BRIEF:
Report back every line below that carries the word "from".

Data records
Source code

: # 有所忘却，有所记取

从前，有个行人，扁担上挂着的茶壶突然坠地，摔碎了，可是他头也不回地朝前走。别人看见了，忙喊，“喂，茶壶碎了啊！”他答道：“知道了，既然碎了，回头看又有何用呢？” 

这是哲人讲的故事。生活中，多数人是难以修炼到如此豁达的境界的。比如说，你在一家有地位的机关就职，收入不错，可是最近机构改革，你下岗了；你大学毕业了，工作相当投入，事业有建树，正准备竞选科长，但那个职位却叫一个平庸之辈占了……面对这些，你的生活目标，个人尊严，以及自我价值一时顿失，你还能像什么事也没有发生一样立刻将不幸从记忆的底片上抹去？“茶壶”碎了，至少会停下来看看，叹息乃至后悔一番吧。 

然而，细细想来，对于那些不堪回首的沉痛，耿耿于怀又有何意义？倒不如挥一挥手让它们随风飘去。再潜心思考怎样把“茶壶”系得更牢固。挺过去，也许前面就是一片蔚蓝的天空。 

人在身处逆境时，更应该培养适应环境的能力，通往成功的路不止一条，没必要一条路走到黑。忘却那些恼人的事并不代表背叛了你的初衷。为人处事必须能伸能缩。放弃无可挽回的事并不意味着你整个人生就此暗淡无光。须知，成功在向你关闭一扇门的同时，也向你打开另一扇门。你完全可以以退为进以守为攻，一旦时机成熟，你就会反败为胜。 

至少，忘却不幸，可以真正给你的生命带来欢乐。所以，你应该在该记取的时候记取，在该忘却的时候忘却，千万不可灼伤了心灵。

...

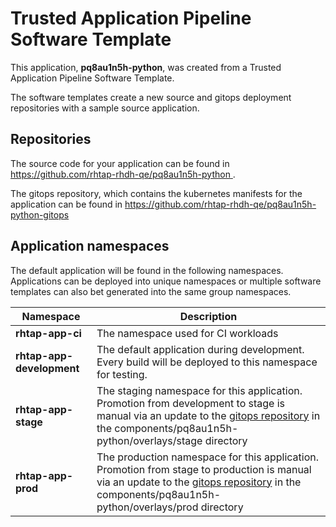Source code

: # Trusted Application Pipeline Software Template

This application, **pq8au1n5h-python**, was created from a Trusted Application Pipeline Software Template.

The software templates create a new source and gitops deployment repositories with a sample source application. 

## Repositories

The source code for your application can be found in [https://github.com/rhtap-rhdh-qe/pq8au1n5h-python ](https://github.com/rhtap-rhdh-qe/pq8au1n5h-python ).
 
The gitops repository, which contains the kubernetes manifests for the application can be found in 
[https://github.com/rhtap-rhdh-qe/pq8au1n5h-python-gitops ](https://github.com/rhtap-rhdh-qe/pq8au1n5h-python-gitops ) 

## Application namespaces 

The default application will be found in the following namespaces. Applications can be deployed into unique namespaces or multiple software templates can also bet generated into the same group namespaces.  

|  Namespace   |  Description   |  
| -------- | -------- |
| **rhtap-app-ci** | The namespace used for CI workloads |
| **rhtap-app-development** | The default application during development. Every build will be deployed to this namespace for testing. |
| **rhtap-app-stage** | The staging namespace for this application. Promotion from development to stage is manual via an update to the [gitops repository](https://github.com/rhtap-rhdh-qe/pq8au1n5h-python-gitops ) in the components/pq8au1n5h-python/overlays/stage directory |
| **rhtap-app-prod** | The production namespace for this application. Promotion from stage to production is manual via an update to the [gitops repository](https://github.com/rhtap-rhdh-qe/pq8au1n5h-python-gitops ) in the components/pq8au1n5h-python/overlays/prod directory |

FINISHED TASK:
This application, **pq8au1n5h-python**, was created from a Trusted Application Pipeline Software Template.
| **rhtap-app-stage** | The staging namespace for this application. Promotion from development to stage is manual via an update to the [gitops repository](https://github.com/rhtap-rhdh-qe/pq8au1n5h-python-gitops ) in the components/pq8au1n5h-python/overlays/stage directory |
| **rhtap-app-prod** | The production namespace for this application. Promotion from stage to production is manual via an update to the [gitops repository](https://github.com/rhtap-rhdh-qe/pq8au1n5h-python-gitops ) in the components/pq8au1n5h-python/overlays/prod directory |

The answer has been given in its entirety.